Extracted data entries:
□ □ □ □

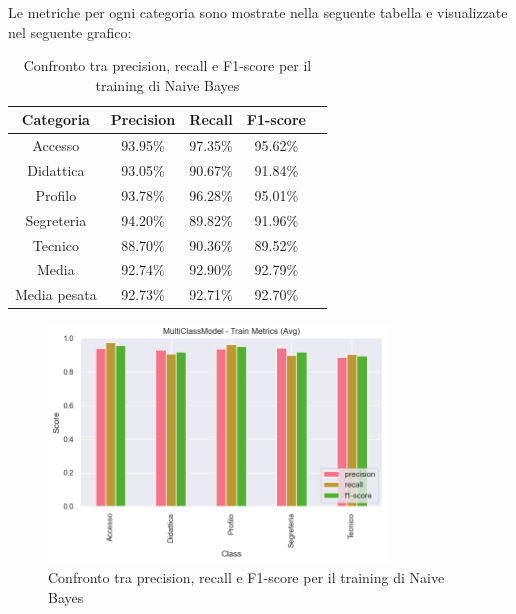 \newpage

Le metriche per ogni categoria sono mostrate nella seguente tabella e visualizzate nel seguente grafico:

\begin{table}[H]
    \centering
    \begin{tabular}{|c|c|c|c|c|}
        \hline
        \textbf{Categoria} & \textbf{Precision} & \textbf{Recall} & \textbf{F1-score} \\
        \hline
        Accesso & 93.95\% & 97.35\% & 95.62\% \\
        \hline
        Didattica & 93.05\% & 90.67\% & 91.84\% \\
        \hline
        Profilo & 93.78\% & 96.28\% & 95.01\% \\
        \hline
        Segreteria & 94.20\% & 89.82\% & 91.96\% \\
        \hline
        Tecnico & 88.70\% & 90.36\% & 89.52\% \\
        \hline
        Media & 92.74\% & 92.90\% & 92.79\% \\
        \hline
        Media pesata & 92.73\% & 92.71\% & 92.70\% \\
        \hline
    \end{tabular}
    \caption{Confronto tra precision, recall e F1-score per il training di Naive Bayes}
    \label{tab:metriche_naive_bayes_train}
\end{table}

\begin{figure}[H]
    \centering
    \includegraphics[width=0.8\textwidth]{images/metrics_train_naive_bayes.png}
    \caption{Confronto tra precision, recall e F1-score per il training di Naive Bayes}
    \label{fig:metrics_train_naive_bayes}
\end{figure}

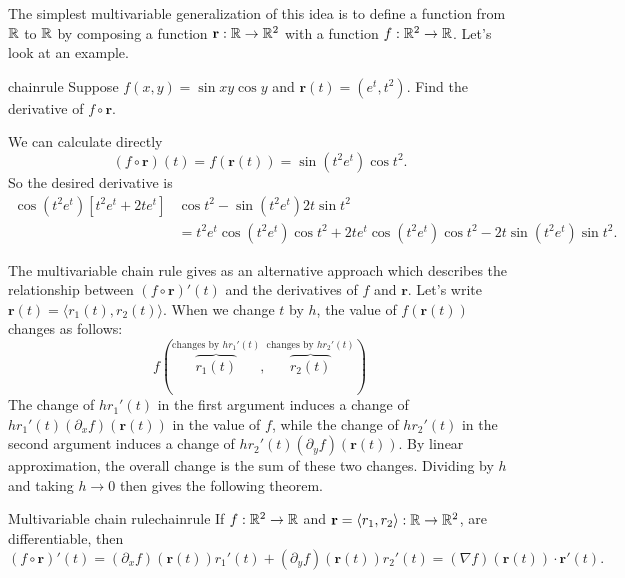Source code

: \documentclass{watsonbook}
\begin{document}
  The simplest multivariable generalization of this idea is to define a
  function from $\mathbb{R}$ to $\mathbb{R}$ by composing a function $\mathbf{r}: \mathbb{R}
  \to \mathbb{R}^2$
  with a function $f: \mathbb{R}^2 \to \mathbb{R}$. Let's look at an example.

  \begin{example}{}{chainrule}
    Suppose $f(x,y) = \sin xy \cos y$ and $\mathbf{r}(t) = (e^t,
    t^2)$. Find the derivative of $f \circ \mathbf{r}$. 
  \end{example}

  \begin{solution}
    We can calculate directly
    \[
      (f \circ \mathbf{r})(t) = f(\mathbf{r}(t)) = \sin (t^2e^t) \cos
      t^2. 
    \]
    So the desired derivative is
    \begin{align*}
      \cos(t^2e^t)\left[ t^2 e^t + 2te^t\right] &\cos t^2  -
      \sin(t^2 e^t) 2t \sin t^2  \\ &=
      t^2 e^t \cos(t^2 e^t) \cos t^2 + 2te^t \cos(t^2 e^t) \cos t^2 -
      2t\sin(t^2 e^t) \sin t^2. 
    \end{align*}
  \end{solution}

  The multivariable chain rule gives as an alternative approach which
  describes the relationship between $(f\circ \mathbf{r})'(t)$ and the
  derivatives of $f$ and $\mathbf{r}$. Let's write
  $\mathbf{r}(t) = \langle r_1(t), r_2(t) \rangle$.  When we change
  $t$ by $h$, the value of $f(\mathbf{r}(t))$ changes as follows: 
  \[
    f\left(
      \overbrace{r_1(t)}^{\text{changes by $hr_1'(t)$}},
      \overbrace{r_2(t)}^{\text{changes by $hr_2'(t)$}}
    \right)
  \]
  The change of $hr_1'(t)$ in the first argument induces a change of
  $hr_1'(t) (\partial_xf)(\mathbf{r}(t))$ in the value of $f$, while
  the change of $hr_2'(t)$ in the second argument induces a change of
  $hr_2'(t) (\partial_yf)(\mathbf{r}(t))$. By linear approximation,
  the overall change is the sum of these two changes. Dividing by $h$
  and taking $h \to 0$ then gives the following theorem.
  
  \begin{theo}{Multivariable chain rule}{chainrule}
    If $f : \mathbb{R}^2 \to \mathbb{R}$ and $\mathbf{r} = \langle r_1,  r_2\rangle :
    \mathbb{R} \to \mathbb{R}^2$,
    are differentiable, then
    \begin{equation} \label{eq:chainrule} 
      (f\circ \mathbf{r})'(t) = (\partial_x f)(\mathbf{r}(t))r_1'(t) +
      (\partial_y f)(\mathbf{r}(t))r_2'(t) = (\nabla f)(\mathbf{r}(t))
      \cdot \mathbf{r}'(t). 
    \end{equation}
  \end{theo}
\end{document}
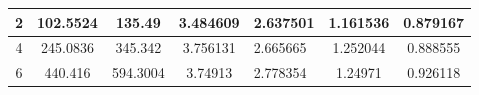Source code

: \begin{table}[]
{\begin{tabular}{|c|c|c|c|l|c|c|}
2                                                                             & 102.5524                                                                                                                                                                                                                       & 135.49                                                                                                                                                                                                                       & 3.484609                                                                                                                        & 2.637501                                                                                                                                              & 1.161536                                                                                   & 0.879167                                                                                   \\ \hline
4                                                                             & 245.0836                                                                                                                                                                                                                       & 345.342                                                                                                                                                                                                                      & 3.756131                                                                                                                        & 2.665665                                                                                                                                              & 1.252044                                                                                   & 0.888555                                                                                   \\ \hline
6                                                                             & 440.416                                                                                                                                                                                                                        & 594.3004                                                                                                                                                                                                                     & 3.74913                                                                                                                         & 2.778354                                                                                                                                              & 1.24971                                                                                    & 0.926118                                                                                   \\ \hline

\end{tabular}}
\end{table}
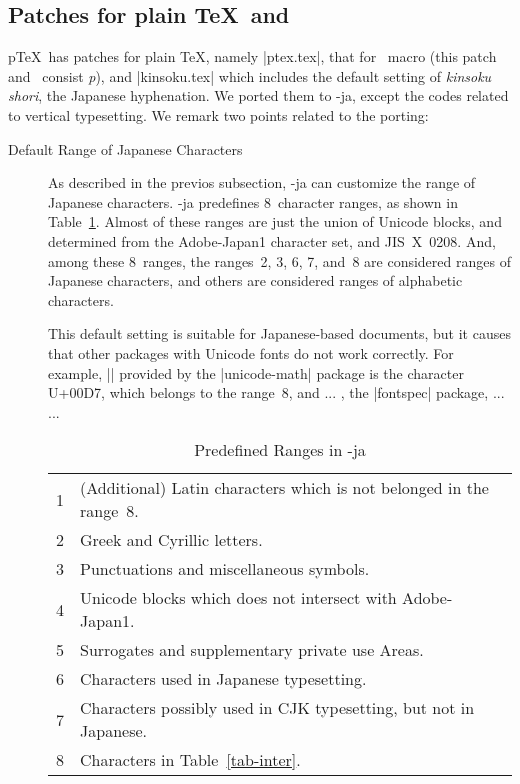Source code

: \documentclass{ajt}
\begin{document}
\subsection{Patches for plain \TeX\ and \LaTeXe}
p\TeX\ has patches for plain \TeX, namely |ptex.tex|, that for \LaTeXe\
macro (this patch and \LaTeXe\ consist \emph{p\LaTeXe}), and
|kinsoku.tex| which includes the default setting of \emph{kinsoku
shori}, the Japanese hyphenation.  We ported them to \LuaTeX-ja, except
the codes related to vertical typesetting. We remark two points related to the porting:
\begin{description}
\item[Default Range of Japanese Characters] 
As described in the previos subsection, \LuaTeX-ja can customize the
range of Japanese characters.  \LuaTeX-ja predefines 8~character ranges,
as shown in Table~\ref{tab-chrrng}.  Almost of these ranges are just the
union of Unicode blocks, and determined from the Adobe-Japan1 character
set, and JIS~X~0208.  And, among these 8~ranges, the ranges~2, 3, 6, 7,
and~8 are considered ranges of Japanese characters, and others are
considered ranges of alphabetic characters.

This default setting is suitable for Japanese-based documents, but it
	   causes that other packages with Unicode fonts do not work
	   correctly. For example, |\times| provided by the
	   |unicode-math| package is the character U+00D7, which belongs
	   to the range~8, and ...
, the |fontspec| package, ... 
...

\begin{table}
\caption{Predefined Ranges in \LuaTeX-ja}
\label{tab-chrrng}
\begin{center}
\begin{tabular}{@{\bf}rl}
1&(Additional) Latin characters which is not belonged in the range~8.\\
2&Greek and Cyrillic letters.\\
3&Punctuations and miscellaneous symbols.\\
4&Unicode blocks which does not intersect with Adobe-Japan1.\\
5&Surrogates and supplementary private use Areas.\\
6&Characters used in Japanese typesetting.\\
7&Characters possibly used in CJK typesetting, but not in Japanese.\\
8&Characters in Table~\ref{tab-inter}.
\end{tabular}
\end{center}
\end{table}



\end{description}
\end{document}
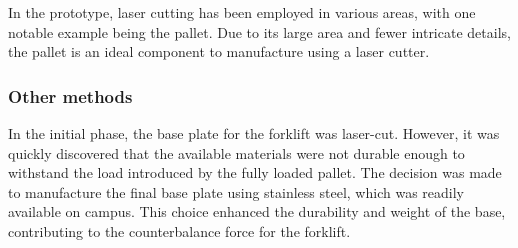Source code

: \documentclass[../report.tex]{subfiles}
\begin{document}
    In the prototype, laser cutting has been employed in various areas, with
    one notable example being the pallet. Due to its large area and fewer
    intricate details, the pallet is an ideal component to manufacture using a
    laser cutter.

\subsubsection{Other methods}
    In the initial phase, the base plate for the forklift was laser-cut.
    However, it was quickly discovered that the available materials were not
    durable enough to withstand the load introduced by the fully loaded pallet.
    The decision was made to manufacture the final base plate using stainless steel,
    which was readily available on campus. This choice enhanced the durability
    and weight of the base, contributing to the counterbalance force for the
    forklift.
\end{document}
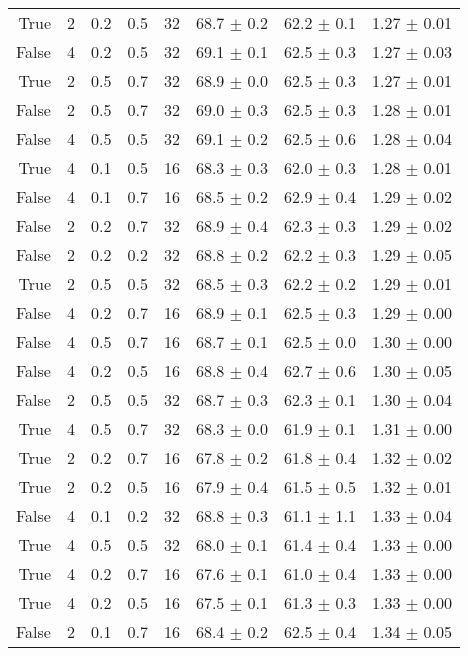 \begin{table}[h]
\begin{tabular}{rrllrlll}
True & 2 & 0.2 & 0.5 & 32 & 68.7 $\pm$ 0.2 & 62.2 $\pm$ 0.1 & 1.27 $\pm$ 0.01 \\
False & 4 & 0.2 & 0.5 & 32 & 69.1 $\pm$ 0.1 & 62.5 $\pm$ 0.3 & 1.27 $\pm$ 0.03 \\
True & 2 & 0.5 & 0.7 & 32 & 68.9 $\pm$ 0.0 & 62.5 $\pm$ 0.3 & 1.27 $\pm$ 0.01 \\
False & 2 & 0.5 & 0.7 & 32 & 69.0 $\pm$ 0.3 & 62.5 $\pm$ 0.3 & 1.28 $\pm$ 0.01 \\
False & 4 & 0.5 & 0.5 & 32 & 69.1 $\pm$ 0.2 & 62.5 $\pm$ 0.6 & 1.28 $\pm$ 0.04 \\
True & 4 & 0.1 & 0.5 & 16 & 68.3 $\pm$ 0.3 & 62.0 $\pm$ 0.3 & 1.28 $\pm$ 0.01 \\
False & 4 & 0.1 & 0.7 & 16 & 68.5 $\pm$ 0.2 & 62.9 $\pm$ 0.4 & 1.29 $\pm$ 0.02 \\
False & 2 & 0.2 & 0.7 & 32 & 68.9 $\pm$ 0.4 & 62.3 $\pm$ 0.3 & 1.29 $\pm$ 0.02 \\
False & 2 & 0.2 & 0.2 & 32 & 68.8 $\pm$ 0.2 & 62.2 $\pm$ 0.3 & 1.29 $\pm$ 0.05 \\
True & 2 & 0.5 & 0.5 & 32 & 68.5 $\pm$ 0.3 & 62.2 $\pm$ 0.2 & 1.29 $\pm$ 0.01 \\
False & 4 & 0.2 & 0.7 & 16 & 68.9 $\pm$ 0.1 & 62.5 $\pm$ 0.3 & 1.29 $\pm$ 0.00 \\
False & 4 & 0.5 & 0.7 & 16 & 68.7 $\pm$ 0.1 & 62.5 $\pm$ 0.0 & 1.30 $\pm$ 0.00 \\
False & 4 & 0.2 & 0.5 & 16 & 68.8 $\pm$ 0.4 & 62.7 $\pm$ 0.6 & 1.30 $\pm$ 0.05 \\
False & 2 & 0.5 & 0.5 & 32 & 68.7 $\pm$ 0.3 & 62.3 $\pm$ 0.1 & 1.30 $\pm$ 0.04 \\
True & 4 & 0.5 & 0.7 & 32 & 68.3 $\pm$ 0.0 & 61.9 $\pm$ 0.1 & 1.31 $\pm$ 0.00 \\
True & 2 & 0.2 & 0.7 & 16 & 67.8 $\pm$ 0.2 & 61.8 $\pm$ 0.4 & 1.32 $\pm$ 0.02 \\
True & 2 & 0.2 & 0.5 & 16 & 67.9 $\pm$ 0.4 & 61.5 $\pm$ 0.5 & 1.32 $\pm$ 0.01 \\
False & 4 & 0.1 & 0.2 & 32 & 68.8 $\pm$ 0.3 & 61.1 $\pm$ 1.1 & 1.33 $\pm$ 0.04 \\
True & 4 & 0.5 & 0.5 & 32 & 68.0 $\pm$ 0.1 & 61.4 $\pm$ 0.4 & 1.33 $\pm$ 0.00 \\
True & 4 & 0.2 & 0.7 & 16 & 67.6 $\pm$ 0.1 & 61.0 $\pm$ 0.4 & 1.33 $\pm$ 0.00 \\
True & 4 & 0.2 & 0.5 & 16 & 67.5 $\pm$ 0.1 & 61.3 $\pm$ 0.3 & 1.33 $\pm$ 0.00 \\
False & 2 & 0.1 & 0.7 & 16 & 68.4 $\pm$ 0.2 & 62.5 $\pm$ 0.4 & 1.34 $\pm$ 0.05 \\

\end{tabular}
\end{table}
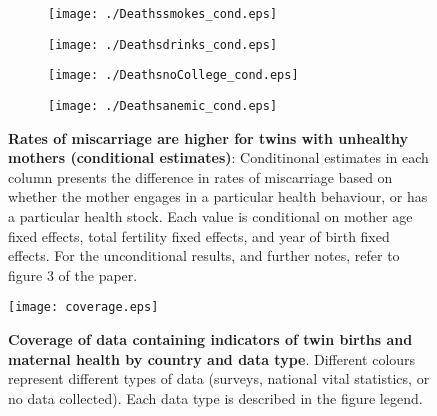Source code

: \documentclass{nature}
\begin{document}
\begin{linenumbers}
\begin{spacing}{1}
\begin{figure}[htpb!]
\begin{subfigure}{.5\textwidth}
  \texttt{[image: ./Deathssmokes\_cond.eps]}
\end{subfigure}%
\begin{subfigure}{.5\textwidth}
  \texttt{[image: ./Deathsdrinks\_cond.eps]}
\end{subfigure}
\begin{subfigure}{.5\textwidth}
  \texttt{[image: ./DeathsnoCollege\_cond.eps]}
\end{subfigure}%
\begin{subfigure}{.5\textwidth}
  \texttt{[image: ./Deathsanemic\_cond.eps]}
\end{subfigure}
\vspace{5mm}
\caption{\textbf{Rates of miscarriage are higher for twins with unhealthy mothers (conditional estimates)}: {\footnotesize Conditinonal estimates in each column presents the difference in rates of miscarriage based on whether the mother engages in a particular health behaviour, or has a particular health stock.  Each value is conditional on mother age fixed effects, total fertility fixed effects, and year of birth fixed effects.  For the unconditional results, and further notes, refer to figure 3 of the paper.}}
\label{fig:miscarraigeCond}
\end{figure}

\begin{figure}[htpb!]
\texttt{[image: coverage.eps]}
\caption{\textbf{Coverage of data containing indicators of twin births and maternal health by country and data type}. {\footnotesize  Different colours represent different types of data (surveys, national vital statistics, or no data collected).  Each data type is described in the figure legend.}}
\label{fig:twincoverage}
\end{figure}


\end{spacing}
\end{linenumbers}
\end{document}
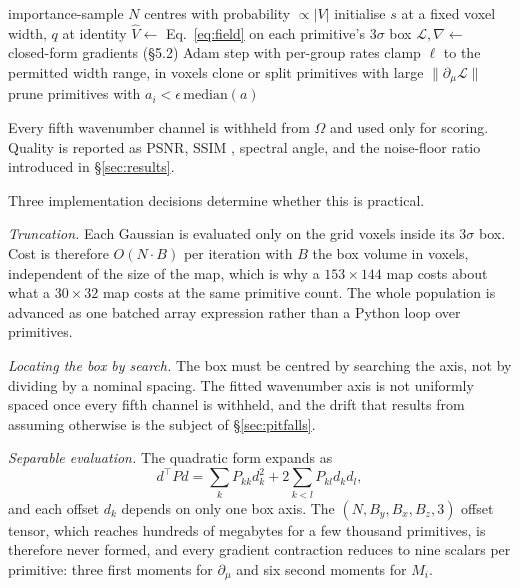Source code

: \begin{algorithm}[t]
\caption{S3DGS fit (pure NumPy)}\label{alg:fit}
\begin{algorithmic}[1]
\State importance-sample $N$ centres with probability $\propto |V|$
\State initialise $s$ at a fixed voxel width, $q$ at identity
  \State $\widehat V \gets$ Eq.~\eqref{eq:field} on each primitive's $3\sigma$ box
  \State $\mathcal L,\nabla \gets$ closed-form gradients (\S5.2)
  \State Adam step \cite{kingma2015adam} with per-group rates
  \State clamp $\ell$ to the permitted width range, in voxels
    \State clone or split primitives with large $\lVert\partial_\mu\mathcal L\rVert$
    \State prune primitives with $a_i < \epsilon\,\mathrm{median}(a)$
  \EndIf
\EndFor
\end{algorithmic}
\end{algorithm}

Every fifth wavenumber channel is withheld from $\Omega$ and used only for
scoring. Quality is reported as PSNR, SSIM \cite{wang2004ssim}, spectral angle,
and the noise-floor ratio introduced in \S\ref{sec:results}.

Three implementation decisions determine whether this is practical.

\emph{Truncation.} Each Gaussian is evaluated only on the grid voxels inside
its $3\sigma$ box. Cost is therefore $O(N \cdot B)$ per iteration with $B$ the
box volume in voxels, independent of the size of the map, which is why a
$153\times144$ map costs about what a $30\times32$ map costs at the same
primitive count. The whole population is advanced as one batched array
expression \cite{harris2020numpy} rather than a Python loop over primitives.

\emph{Locating the box by search.} The box must be centred by searching the
axis, not by dividing by a nominal spacing. The fitted wavenumber axis is not
uniformly spaced once every fifth channel is withheld, and the drift that
results from assuming otherwise is the subject of \S\ref{sec:pitfalls}.

\emph{Separable evaluation.} The quadratic form expands as
\begin{equation}
d^{\!\top}\! P d = \sum_{k} P_{kk} d_k^2 + 2\!\!\sum_{k<l}\!\! P_{kl} d_k d_l ,
\end{equation}
and each offset $d_k$ depends on only one box axis. The
$(N, B_y, B_x, B_z, 3)$ offset tensor, which reaches hundreds of megabytes for
a few thousand primitives, is therefore never formed, and every gradient
contraction reduces to nine scalars per primitive: three first moments for
$\partial_\mu$ and six second moments for $M_i$.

□ □ □ □

Activity: Output only the lines from the one holding "its $3\sigma$ box." through the last line above, exactly as they appear.

Answer area:
its $3\sigma$ box. Cost is therefore $O(N \cdot B)$ per iteration with $B$ the
box volume in voxels, independent of the size of the map, which is why a
$153\times144$ map costs about what a $30\times32$ map costs at the same
primitive count. The whole population is advanced as one batched array
expression \cite{harris2020numpy} rather than a Python loop over primitives.

\emph{Locating the box by search.} The box must be centred by searching the
axis, not by dividing by a nominal spacing. The fitted wavenumber axis is not
uniformly spaced once every fifth channel is withheld, and the drift that
results from assuming otherwise is the subject of \S\ref{sec:pitfalls}.

\emph{Separable evaluation.} The quadratic form expands as
\begin{equation}
d^{\!\top}\! P d = \sum_{k} P_{kk} d_k^2 + 2\!\!\sum_{k<l}\!\! P_{kl} d_k d_l ,
\end{equation}
and each offset $d_k$ depends on only one box axis. The
$(N, B_y, B_x, B_z, 3)$ offset tensor, which reaches hundreds of megabytes for
a few thousand primitives, is therefore never formed, and every gradient
contraction reduces to nine scalars per primitive: three first moments for
$\partial_\mu$ and six second moments for $M_i$.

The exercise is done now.